-- Source data follows --

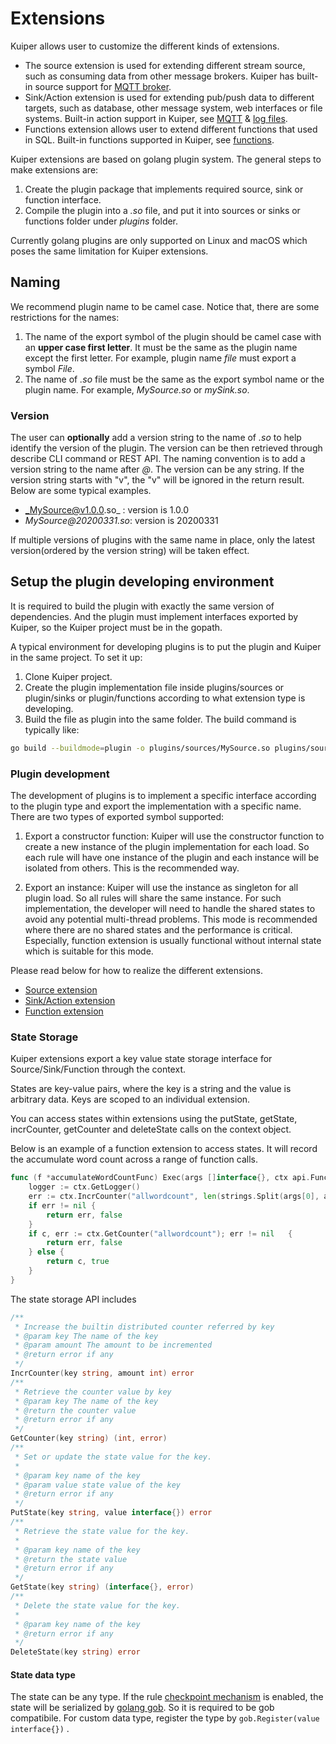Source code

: # Extensions

Kuiper allows user to customize the different kinds of extensions.  

- The source extension is used for extending different stream source, such as consuming data from other message brokers. Kuiper has built-in source support for [MQTT broker](../rules/sources/mqtt.md).
- Sink/Action extension is used for extending pub/push data to different targets, such as database, other message system, web interfaces or file systems. Built-in action support in Kuiper, see [MQTT](../rules/sinks/mqtt.md) & [log files](../rules/sinks/logs.md).
- Functions extension allows user to extend different functions that used in SQL. Built-in functions supported in Kuiper, see [functions](../sqls/built-in_functions.md).

Kuiper extensions are based on golang plugin system. The general steps to make extensions are:
1. Create the plugin package that implements required source, sink or function interface.
2. Compile the plugin into a _.so_ file, and put it into sources or sinks or functions folder under _plugins_ folder.

Currently golang plugins are only supported on Linux and macOS which poses the same limitation for Kuiper extensions.

## Naming

We recommend plugin name to be camel case. Notice that, there are some restrictions for the names:
1. The name of the export symbol of the plugin should be camel case with an **upper case first letter**. It must be the same as the plugin name except the first letter. For example, plugin name _file_ must export a symbol _File_.
2. The name of _.so_ file must be the same as the export symbol name or the plugin name. For example, _MySource.so_ or _mySink.so_.

### Version

The user can **optionally** add a version string to the name of _.so_ to help identify the version of the plugin. The version can be then retrieved through describe CLI command or REST API. The naming convention is to add a version string to the name after _@_. The version can be any string. If the version string starts with "v", the "v" will be ignored in the return result. Below are some typical examples.

- _MySource@v1.0.0.so_ : version is 1.0.0
- _MySource@20200331.so_:  version is 20200331

If multiple versions of plugins with the same name in place, only the latest version(ordered by the version string) will be taken effect.

## Setup the plugin developing environment
It is required to build the plugin with exactly the same version of dependencies. And the plugin must implement interfaces exported by Kuiper, so the Kuiper project must be in the gopath. 

A typical environment for developing plugins is to put the plugin and Kuiper in the same project. To set it up:
1. Clone Kuiper project.
2. Create the plugin implementation file inside plugins/sources or plugin/sinks or plugin/functions according to what extension type is developing.
3. Build the file as plugin into the same folder. The build command is typically like:
```bash
go build --buildmode=plugin -o plugins/sources/MySource.so plugins/sources/my_source.go
```


### Plugin development
The development of plugins is to implement a specific interface according to the plugin type and export the implementation with a specific name. There are two types of exported symbol supported:

1. Export a constructor function: Kuiper will use the constructor function to create a new instance of the plugin implementation for each load. So each rule will have one instance of the plugin and each instance will be isolated from others. This is the recommended way.

2. Export an instance: Kuiper will use the instance as singleton for all plugin load. So all rules will share the same instance. For such implementation, the developer will need to handle the shared states to avoid any potential multi-thread problems. This mode is recommended where there are no shared states and the performance is critical. Especially, function extension is usually functional without internal state which is suitable for this mode.

Please read below for how to realize the different extensions.

- [Source extension](source.md)
- [Sink/Action extension](sink.md)
- [Function extension](function.md)

### State Storage

Kuiper extensions export a key value state storage interface for Source/Sink/Function through the context.

States are key-value pairs, where the key is a string and the value is arbitrary data. Keys are scoped to an individual extension.

You can access states within extensions using the putState, getState, incrCounter, getCounter and deleteState calls on the context object.

Below is an example of a function extension to access states. It will record the accumulate word count across a range of function calls.

```go
func (f *accumulateWordCountFunc) Exec(args []interface{}, ctx api.FunctionContext) (interface{}, bool) {
    logger := ctx.GetLogger()    
	err := ctx.IncrCounter("allwordcount", len(strings.Split(args[0], args[1])))
	if err != nil {
		return err, false
	}
	if c, err := ctx.GetCounter("allwordcount"); err != nil   {
		return err, false
	} else {
		return c, true
	}
}
```

The state storage API includes

```go
/**
 * Increase the builtin distributed counter referred by key
 * @param key The name of the key
 * @param amount The amount to be incremented
 * @return error if any 
 */
IncrCounter(key string, amount int) error
/**
 * Retrieve the counter value by key
 * @param key The name of the key
 * @return the counter value
 * @return error if any 
 */
GetCounter(key string) (int, error)
/**
 * Set or update the state value for the key.
 *
 * @param key name of the key
 * @param value state value of the key
 * @return error if any 
 */
PutState(key string, value interface{}) error
/**
 * Retrieve the state value for the key.
 *
 * @param key name of the key
 * @return the state value
 * @return error if any 
 */
GetState(key string) (interface{}, error)
/**
 * Delete the state value for the key.
 *
 * @param key name of the key
 * @return error if any 
 */
DeleteState(key string) error
```

#### State data type

The state can be any type. If the rule [checkpoint mechanism](../rules/state_and_fault_tolerance.md) is enabled, the state will be serialized by [golang gob](https://golang.org/pkg/encoding/gob/). So it is required to be gob compatibile. For custom data type, register the type by ``gob.Register(value interface{})`` .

-- Source data concluded --

Given the records above, reproduce precisely and only the lines between the line holding "3. Build the" and the line holding "1. Export a", inclusive.

3. Build the file as plugin into the same folder. The build command is typically like:
```bash
go build --buildmode=plugin -o plugins/sources/MySource.so plugins/sources/my_source.go
```


### Plugin development
The development of plugins is to implement a specific interface according to the plugin type and export the implementation with a specific name. There are two types of exported symbol supported:

1. Export a constructor function: Kuiper will use the constructor function to create a new instance of the plugin implementation for each load. So each rule will have one instance of the plugin and each instance will be isolated from others. This is the recommended way.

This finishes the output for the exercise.